The computer 2002 may also read from an internal hard disk drive (HDD) 2014 (eg EIDE, SATA), a magnetic floppy disk drive (FDD) 2016 (eg a removable diskette 2018), or for writing to them), SSDs and optical disk drives 2020 (for example, for reading CD-ROM disks 2022 or reading from or writing to other high capacity optical media such as DVDs) include The hard disk drive 2014, magnetic disk drive 2016, and optical disk drive 2020 are connected to the system bus 2008 by the hard disk drive interface 2024, magnetic disk drive interface 2026, and optical drive interface 2028, respectively. ) can be connected to The interface 2024 for external drive implementation includes, for example, at least one or both of Universal Serial Bus (USB) and IEEE 1394 interface technologies.

These drives and their associated computer readable media provide non-volatile storage of data, data structures, computer executable instructions, and the like.
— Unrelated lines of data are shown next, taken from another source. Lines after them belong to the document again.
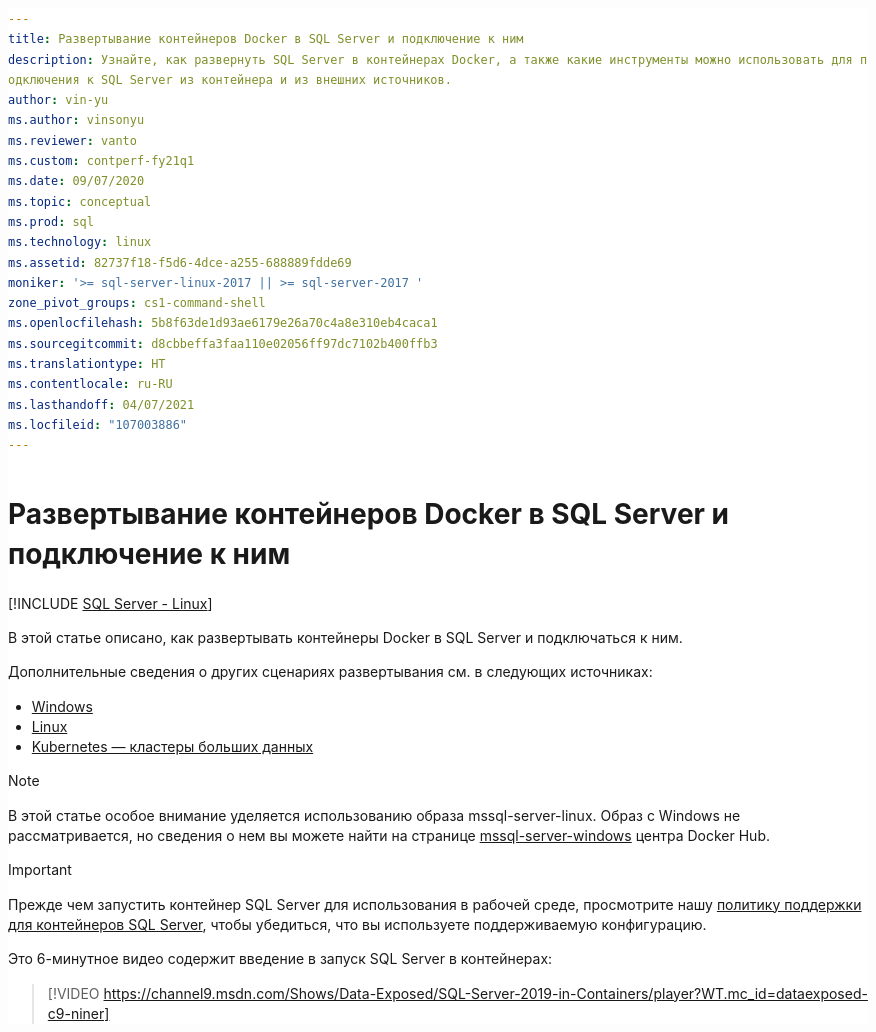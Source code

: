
 ```yaml
---
title: Развертывание контейнеров Docker в SQL Server и подключение к ним
description: Узнайте, как развернуть SQL Server в контейнерах Docker, а также какие инструменты можно использовать для подключения к SQL Server из контейнера и из внешних источников.
author: vin-yu
ms.author: vinsonyu
ms.reviewer: vanto
ms.custom: contperf-fy21q1
ms.date: 09/07/2020
ms.topic: conceptual
ms.prod: sql
ms.technology: linux
ms.assetid: 82737f18-f5d6-4dce-a255-688889fdde69
moniker: '>= sql-server-linux-2017 || >= sql-server-2017 '
zone_pivot_groups: cs1-command-shell
ms.openlocfilehash: 5b8f63de1d93ae6179e26a70c4a8e310eb4caca1
ms.sourcegitcommit: d8cbbeffa3faa110e02056ff97dc7102b400ffb3
ms.translationtype: HT
ms.contentlocale: ru-RU
ms.lasthandoff: 04/07/2021
ms.locfileid: "107003886"
---
```

# <a name="deploy-and-connect-to-sql-server-docker-containers"></a>Развертывание контейнеров Docker в SQL Server и подключение к ним

[!INCLUDE [SQL Server - Linux](../includes/applies-to-version/sql-linux.md)]

В этой статье описано, как развертывать контейнеры Docker в SQL Server и подключаться к ним.

Дополнительные сведения о других сценариях развертывания см. в следующих источниках:

- [Windows](../database-engine/install-windows/install-sql-server.md)
- [Linux](../linux/sql-server-linux-setup.md)
- [Kubernetes — кластеры больших данных](../big-data-cluster/deploy-get-started.md)

> [!NOTE]
> В этой статье особое внимание уделяется использованию образа mssql-server-linux. Образ с Windows не рассматривается, но сведения о нем вы можете найти на странице [mssql-server-windows](https://hub.docker.com/r/microsoft/mssql-server-windows-developer/) центра Docker Hub.

> [!IMPORTANT]
> Прежде чем запустить контейнер SQL Server для использования в рабочей среде, просмотрите нашу [политику поддержки для контейнеров SQL Server](https://support.microsoft.com/help/4047326/support-policy-for-microsoft-sql-server), чтобы убедиться, что вы используете поддерживаемую конфигурацию.

Это 6-минутное видео содержит введение в запуск SQL Server в контейнерах:

> [!VIDEO https://channel9.msdn.com/Shows/Data-Exposed/SQL-Server-2019-in-Containers/player?WT.mc_id=dataexposed-c9-niner]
In the case of computer 2002, drives and media correspond to storing any data in a suitable digital format. Although the description of computer-readable storage media above refers to HDDs, removable magnetic disks, and removable optical media such as CDs or DVDs, those skilled in the art can use zip drives, magnetic cassettes, flash memory cards, cartridges, It will be appreciated that other types of computer-readable storage media, such as those of other types, may also be used in the exemplary operating environment and that any such media may contain computer-executable instructions for performing the methods of the present invention. .

A number of program modules may be stored on the drive and RAM 2012, including an operating system 2030, one or more application programs 2032, other program modules 2034, and program data 2036. All or portions of the operating system, applications, modules and/or data may also be cached in RAM 2012. It will be appreciated that the present invention may be implemented in a variety of commercially available operating systems or combinations of operating systems.

A user may enter commands and information into the computer 2002 through one or more wired/wireless input devices, such as a keyboard 2038 and a pointing device such as a mouse 2040. Other input devices (not shown) may include a microphone, IR remote control, joystick, game pad, stylus pen, touch screen, and the like. Although these and other input devices are often connected to the processing unit 2004 through an input device interface 2042 that is connected to the system bus 2008, a parallel port, IEEE 1394 serial port, game port, USB port, IR interface, may be connected by other interfaces such as the like.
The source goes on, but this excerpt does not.